So he went for 2D1N trip.
It turned into a 4D3N trip.
The kid’s back today.
With a National level gold medal.

He looks a few inches taller.
And somehow leaner.
And all “growed up”.

He left a little boy.
And came back no longer “little” boy.

I never got to say bye… to the “little” boy.

He told me the stories….
About the kicks and the points and the sensors
That I just couldn’t follow.

I just kept nodding along.
For the first time, there’s stuff he knows more about than I do.

And I just kept hugging him
Until he said mom, you’re over doing it
And he wriggled away
And ran off to play with friends.

For 4 days, the house was spotlessly clean. No effort required.
For 4 days, it took me less than 30 min a day for all meals.
For 4 days, I wasn’t picking up after anyone
Or telling them to eat

But for 4 days, I was constantly checking my phone for some news from him.

And now that he’s back
His stuff strewn all over the house
Food all out over the table and kitchen platform
Home feels complete again

My heart.. now that’s another matter
It feels like my “little” boy’s gone.
And we’re starting a new phase
I feel out of my element
And yet, it’s the start of a new adventure

Sunday morning breakfast. Easy. Lazy. Father and son conversation over a lazy breakfast
H: My birthday's coming up next month. What gift will you get for me sweetie.
A's eyes light up, face animated, all excited  - I will get you stars, like the ones in my room!

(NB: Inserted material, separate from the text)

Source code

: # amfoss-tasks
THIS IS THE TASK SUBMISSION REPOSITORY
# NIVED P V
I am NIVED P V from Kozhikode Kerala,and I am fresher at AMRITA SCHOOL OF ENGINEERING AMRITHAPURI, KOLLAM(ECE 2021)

Then you can also put in your room.
The kid's thrilled. The Dad a bit let down.
H: And what other gift will you get for me..
A rushes in to his room and gets a Ben-10 package. Happy Birthday Baba! This is for you. It's very big. It will fit you. It's just like mine. Then you can wear Ben-10 bandi just like me!

Aah.. these melting moments.

----

Continuing the lazy Sunday.. It's just 10 am. We've already been up a few hours. Yes, we're like that. The Damn Body clock just doesnt realise it's a Sunday. The maid's gone. The cleaning up chores all done - well atleast the ones I cant turn a blind eye to. Breakfast made by H - soupy noodles. All 3 of us sprawled out on the chitai, with the balcony glass doors wide open. The view opens out to lovely blue white grey monsoon skies, cool wind, the 4 palms swaying away, the yellow genda and the pink xyz adding a dash of color. Kid finishes and jumps off dancing to the balcony. Then stoops down to smell the roses..sorry er genda fool...

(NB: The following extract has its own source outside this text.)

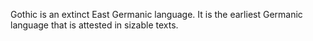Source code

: Gothic is an extinct East Germanic language. It is the earliest Germanic language that is attested in sizable texts.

I say to H - feels just like a holiday. 
H: Ya. Almost.
Me: a chirpy sigh. What's missing? its such an enchanting moment.
H: Room service!??!

Exercising. At age 3.

You know the kid is growing up too fast when he falls to the floor and copies his Dad doing pushups. Perfectly. Just the right posture. I’ve seen gym instructors and sports coaches break their heads trying to get guys to do the damn thing right. And he goes and simply copies his Dad. Copycat!

Shouldn’t have been a surprise. We’ve been using ‘strength’ & muscles and biceps ‘just like Baba’s as the motivation to get him to drink milk and eat daal. Best intentions. Sigh.

 

Of papaya smugness

Feeling smug. Made papaya jam this morning. In all the morning chaos before heading to work. And papaya achar, yes, achar, y’day morning at 7am.  Pretty pleased with the results too.

All thanks to a persistent 3 yr old who’s been pestering me non-stop since he plucked a chotu raw papaya.

Day 1

“Mumma, i want to eat this”. It’s raw baby. You cant eat it.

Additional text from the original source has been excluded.